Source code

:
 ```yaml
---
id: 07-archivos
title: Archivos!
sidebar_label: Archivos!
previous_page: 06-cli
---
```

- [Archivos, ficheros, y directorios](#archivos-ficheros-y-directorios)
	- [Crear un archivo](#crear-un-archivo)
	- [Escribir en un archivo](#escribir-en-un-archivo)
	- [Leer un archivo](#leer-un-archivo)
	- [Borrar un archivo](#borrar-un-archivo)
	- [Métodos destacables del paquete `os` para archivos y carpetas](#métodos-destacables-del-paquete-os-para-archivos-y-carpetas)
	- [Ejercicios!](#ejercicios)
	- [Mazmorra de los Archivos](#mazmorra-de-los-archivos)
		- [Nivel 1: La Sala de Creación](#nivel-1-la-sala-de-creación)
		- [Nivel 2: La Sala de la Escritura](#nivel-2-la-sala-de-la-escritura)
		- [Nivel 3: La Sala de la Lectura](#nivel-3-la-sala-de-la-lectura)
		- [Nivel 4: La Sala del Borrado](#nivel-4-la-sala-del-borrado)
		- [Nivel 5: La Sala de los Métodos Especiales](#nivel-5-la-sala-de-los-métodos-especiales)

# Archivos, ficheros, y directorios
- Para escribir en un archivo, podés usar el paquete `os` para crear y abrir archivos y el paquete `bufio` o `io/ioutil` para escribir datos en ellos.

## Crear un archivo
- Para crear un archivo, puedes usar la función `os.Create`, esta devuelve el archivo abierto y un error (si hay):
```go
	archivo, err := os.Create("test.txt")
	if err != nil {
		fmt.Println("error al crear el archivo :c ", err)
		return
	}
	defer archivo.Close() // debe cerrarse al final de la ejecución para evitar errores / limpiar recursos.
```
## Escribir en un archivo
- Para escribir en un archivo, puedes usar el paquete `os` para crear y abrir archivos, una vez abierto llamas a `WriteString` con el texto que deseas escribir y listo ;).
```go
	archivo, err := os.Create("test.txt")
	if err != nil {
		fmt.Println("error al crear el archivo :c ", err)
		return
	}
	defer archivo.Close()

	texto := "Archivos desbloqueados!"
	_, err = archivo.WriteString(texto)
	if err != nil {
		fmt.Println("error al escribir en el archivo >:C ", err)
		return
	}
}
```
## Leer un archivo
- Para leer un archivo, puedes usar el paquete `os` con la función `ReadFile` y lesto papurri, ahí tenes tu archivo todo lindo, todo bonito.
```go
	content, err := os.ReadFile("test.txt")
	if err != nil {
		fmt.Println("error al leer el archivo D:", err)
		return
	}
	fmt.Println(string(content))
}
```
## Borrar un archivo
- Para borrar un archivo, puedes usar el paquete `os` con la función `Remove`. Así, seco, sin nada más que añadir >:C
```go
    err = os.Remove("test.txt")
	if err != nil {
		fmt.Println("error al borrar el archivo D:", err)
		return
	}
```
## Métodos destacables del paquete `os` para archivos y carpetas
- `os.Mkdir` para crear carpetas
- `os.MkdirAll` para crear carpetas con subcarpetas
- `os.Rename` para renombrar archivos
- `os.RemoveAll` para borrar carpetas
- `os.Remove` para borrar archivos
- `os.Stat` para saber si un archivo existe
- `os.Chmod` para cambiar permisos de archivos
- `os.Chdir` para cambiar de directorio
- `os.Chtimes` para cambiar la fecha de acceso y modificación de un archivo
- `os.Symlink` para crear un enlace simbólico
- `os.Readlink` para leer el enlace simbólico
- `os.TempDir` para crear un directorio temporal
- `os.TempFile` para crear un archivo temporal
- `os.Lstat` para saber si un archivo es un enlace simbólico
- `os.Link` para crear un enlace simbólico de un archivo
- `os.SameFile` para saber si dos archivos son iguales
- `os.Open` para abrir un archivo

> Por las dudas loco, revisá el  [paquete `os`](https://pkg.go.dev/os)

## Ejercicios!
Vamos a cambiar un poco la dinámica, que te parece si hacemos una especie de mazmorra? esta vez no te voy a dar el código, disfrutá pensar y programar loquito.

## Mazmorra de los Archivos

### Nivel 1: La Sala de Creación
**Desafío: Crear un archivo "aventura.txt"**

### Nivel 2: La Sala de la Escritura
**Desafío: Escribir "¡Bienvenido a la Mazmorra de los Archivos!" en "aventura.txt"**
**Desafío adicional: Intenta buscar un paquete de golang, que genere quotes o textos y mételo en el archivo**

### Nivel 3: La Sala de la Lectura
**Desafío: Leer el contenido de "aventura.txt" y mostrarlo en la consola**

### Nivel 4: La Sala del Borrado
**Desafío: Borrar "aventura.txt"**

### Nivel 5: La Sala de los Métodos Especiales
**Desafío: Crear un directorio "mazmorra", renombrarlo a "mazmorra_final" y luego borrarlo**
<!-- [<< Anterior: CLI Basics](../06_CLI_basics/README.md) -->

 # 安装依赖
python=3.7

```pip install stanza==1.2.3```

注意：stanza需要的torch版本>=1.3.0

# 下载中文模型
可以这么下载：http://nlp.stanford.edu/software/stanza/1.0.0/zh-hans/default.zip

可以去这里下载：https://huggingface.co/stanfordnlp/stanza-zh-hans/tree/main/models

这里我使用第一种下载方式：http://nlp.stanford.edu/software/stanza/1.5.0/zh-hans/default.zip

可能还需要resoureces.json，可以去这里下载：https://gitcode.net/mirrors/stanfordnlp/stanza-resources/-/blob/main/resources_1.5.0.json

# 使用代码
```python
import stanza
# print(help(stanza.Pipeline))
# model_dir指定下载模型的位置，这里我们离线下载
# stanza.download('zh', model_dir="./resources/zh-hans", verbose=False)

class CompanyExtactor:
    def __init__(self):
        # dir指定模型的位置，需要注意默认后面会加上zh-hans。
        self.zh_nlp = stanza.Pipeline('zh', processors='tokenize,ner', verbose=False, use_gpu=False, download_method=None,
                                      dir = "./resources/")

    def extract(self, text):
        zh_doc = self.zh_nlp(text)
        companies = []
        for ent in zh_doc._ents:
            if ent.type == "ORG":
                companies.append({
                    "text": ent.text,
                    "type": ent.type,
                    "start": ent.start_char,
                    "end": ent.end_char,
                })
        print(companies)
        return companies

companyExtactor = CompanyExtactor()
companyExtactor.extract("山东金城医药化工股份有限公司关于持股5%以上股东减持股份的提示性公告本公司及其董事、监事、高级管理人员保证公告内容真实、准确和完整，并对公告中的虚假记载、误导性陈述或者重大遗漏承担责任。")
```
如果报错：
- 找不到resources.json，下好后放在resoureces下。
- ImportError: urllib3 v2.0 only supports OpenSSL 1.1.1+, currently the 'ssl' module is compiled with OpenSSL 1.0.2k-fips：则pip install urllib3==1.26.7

Activity:
Each line from the start of the listing through the line with "## Crear un archivo" is to be restated verbatim, both ends included.

Written solution:
Source code

:
 ```yaml
---
id: 07-archivos
title: Archivos!
sidebar_label: Archivos!
previous_page: 06-cli
---
```

- [Archivos, ficheros, y directorios](#archivos-ficheros-y-directorios)
	- [Crear un archivo](#crear-un-archivo)
	- [Escribir en un archivo](#escribir-en-un-archivo)
	- [Leer un archivo](#leer-un-archivo)
	- [Borrar un archivo](#borrar-un-archivo)
	- [Métodos destacables del paquete `os` para archivos y carpetas](#métodos-destacables-del-paquete-os-para-archivos-y-carpetas)
	- [Ejercicios!](#ejercicios)
	- [Mazmorra de los Archivos](#mazmorra-de-los-archivos)
		- [Nivel 1: La Sala de Creación](#nivel-1-la-sala-de-creación)
		- [Nivel 2: La Sala de la Escritura](#nivel-2-la-sala-de-la-escritura)
		- [Nivel 3: La Sala de la Lectura](#nivel-3-la-sala-de-la-lectura)
		- [Nivel 4: La Sala del Borrado](#nivel-4-la-sala-del-borrado)
		- [Nivel 5: La Sala de los Métodos Especiales](#nivel-5-la-sala-de-los-métodos-especiales)

# Archivos, ficheros, y directorios
- Para escribir en un archivo, podés usar el paquete `os` para crear y abrir archivos y el paquete `bufio` o `io/ioutil` para escribir datos en ellos.

## Crear un archivo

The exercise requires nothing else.